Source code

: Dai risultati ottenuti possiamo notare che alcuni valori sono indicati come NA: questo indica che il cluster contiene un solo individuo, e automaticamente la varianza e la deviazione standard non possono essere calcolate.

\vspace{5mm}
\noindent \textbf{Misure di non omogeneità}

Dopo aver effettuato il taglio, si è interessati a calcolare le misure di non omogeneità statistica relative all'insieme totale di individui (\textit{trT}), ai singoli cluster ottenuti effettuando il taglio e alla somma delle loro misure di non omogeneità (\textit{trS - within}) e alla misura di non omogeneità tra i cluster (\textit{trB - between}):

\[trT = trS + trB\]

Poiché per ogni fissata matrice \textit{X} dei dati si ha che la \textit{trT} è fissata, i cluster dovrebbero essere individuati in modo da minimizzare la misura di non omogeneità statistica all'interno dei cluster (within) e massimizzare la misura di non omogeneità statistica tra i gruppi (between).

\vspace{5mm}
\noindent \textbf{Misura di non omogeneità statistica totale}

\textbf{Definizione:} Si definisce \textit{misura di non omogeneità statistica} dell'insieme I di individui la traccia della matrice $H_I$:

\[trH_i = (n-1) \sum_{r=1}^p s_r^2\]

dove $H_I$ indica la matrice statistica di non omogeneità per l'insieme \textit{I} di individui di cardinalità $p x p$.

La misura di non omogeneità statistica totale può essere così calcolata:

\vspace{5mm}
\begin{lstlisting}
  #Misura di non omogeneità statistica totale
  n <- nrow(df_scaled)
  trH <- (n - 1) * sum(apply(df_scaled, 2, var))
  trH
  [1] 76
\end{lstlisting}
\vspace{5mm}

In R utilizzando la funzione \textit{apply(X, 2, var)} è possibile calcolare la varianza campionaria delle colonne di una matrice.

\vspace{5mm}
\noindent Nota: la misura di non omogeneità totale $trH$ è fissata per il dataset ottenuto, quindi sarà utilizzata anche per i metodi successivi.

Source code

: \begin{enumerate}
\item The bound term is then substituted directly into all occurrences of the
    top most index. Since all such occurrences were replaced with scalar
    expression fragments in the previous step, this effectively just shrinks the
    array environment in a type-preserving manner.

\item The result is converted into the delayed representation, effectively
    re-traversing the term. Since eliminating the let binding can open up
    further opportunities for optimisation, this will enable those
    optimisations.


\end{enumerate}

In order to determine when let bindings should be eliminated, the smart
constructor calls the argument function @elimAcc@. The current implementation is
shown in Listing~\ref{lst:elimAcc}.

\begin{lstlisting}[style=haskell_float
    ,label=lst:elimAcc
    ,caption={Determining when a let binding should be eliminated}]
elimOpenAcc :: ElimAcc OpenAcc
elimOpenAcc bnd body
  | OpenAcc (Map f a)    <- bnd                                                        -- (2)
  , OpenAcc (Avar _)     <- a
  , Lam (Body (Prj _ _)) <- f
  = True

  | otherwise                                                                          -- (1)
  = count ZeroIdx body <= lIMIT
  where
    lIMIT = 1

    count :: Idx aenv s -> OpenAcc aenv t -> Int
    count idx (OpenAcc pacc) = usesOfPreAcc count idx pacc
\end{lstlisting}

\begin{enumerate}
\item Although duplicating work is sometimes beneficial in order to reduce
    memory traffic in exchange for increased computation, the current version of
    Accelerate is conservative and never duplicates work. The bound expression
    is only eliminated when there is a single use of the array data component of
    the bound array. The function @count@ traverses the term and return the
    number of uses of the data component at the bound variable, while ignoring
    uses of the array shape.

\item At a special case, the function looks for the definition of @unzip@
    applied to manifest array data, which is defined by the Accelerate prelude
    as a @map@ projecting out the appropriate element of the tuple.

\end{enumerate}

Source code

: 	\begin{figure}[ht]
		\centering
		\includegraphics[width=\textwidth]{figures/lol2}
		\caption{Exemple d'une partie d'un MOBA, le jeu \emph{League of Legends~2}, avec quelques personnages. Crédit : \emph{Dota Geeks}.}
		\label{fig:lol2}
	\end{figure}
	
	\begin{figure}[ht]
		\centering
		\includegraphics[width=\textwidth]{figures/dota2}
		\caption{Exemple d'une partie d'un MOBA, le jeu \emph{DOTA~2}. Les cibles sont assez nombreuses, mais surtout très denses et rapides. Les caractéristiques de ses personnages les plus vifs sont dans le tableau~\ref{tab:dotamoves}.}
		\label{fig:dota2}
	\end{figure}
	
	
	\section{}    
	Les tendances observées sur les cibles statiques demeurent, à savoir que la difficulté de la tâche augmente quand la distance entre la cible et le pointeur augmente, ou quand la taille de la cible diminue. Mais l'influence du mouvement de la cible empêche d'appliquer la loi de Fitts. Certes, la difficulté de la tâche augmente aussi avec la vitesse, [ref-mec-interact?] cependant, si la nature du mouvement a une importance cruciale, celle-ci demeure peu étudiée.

----------------------------------------

WORK TASK >> In the entries above, find each line with the word "textbf" and return it.

RESPONSE TO THIS EXERCISE >>
\noindent \textbf{Misure di non omogeneità}
\noindent \textbf{Misura di non omogeneità statistica totale}
\textbf{Definizione:} Si definisce \textit{misura di non omogeneità statistica} dell'insieme I di individui la traccia della matrice $H_I$:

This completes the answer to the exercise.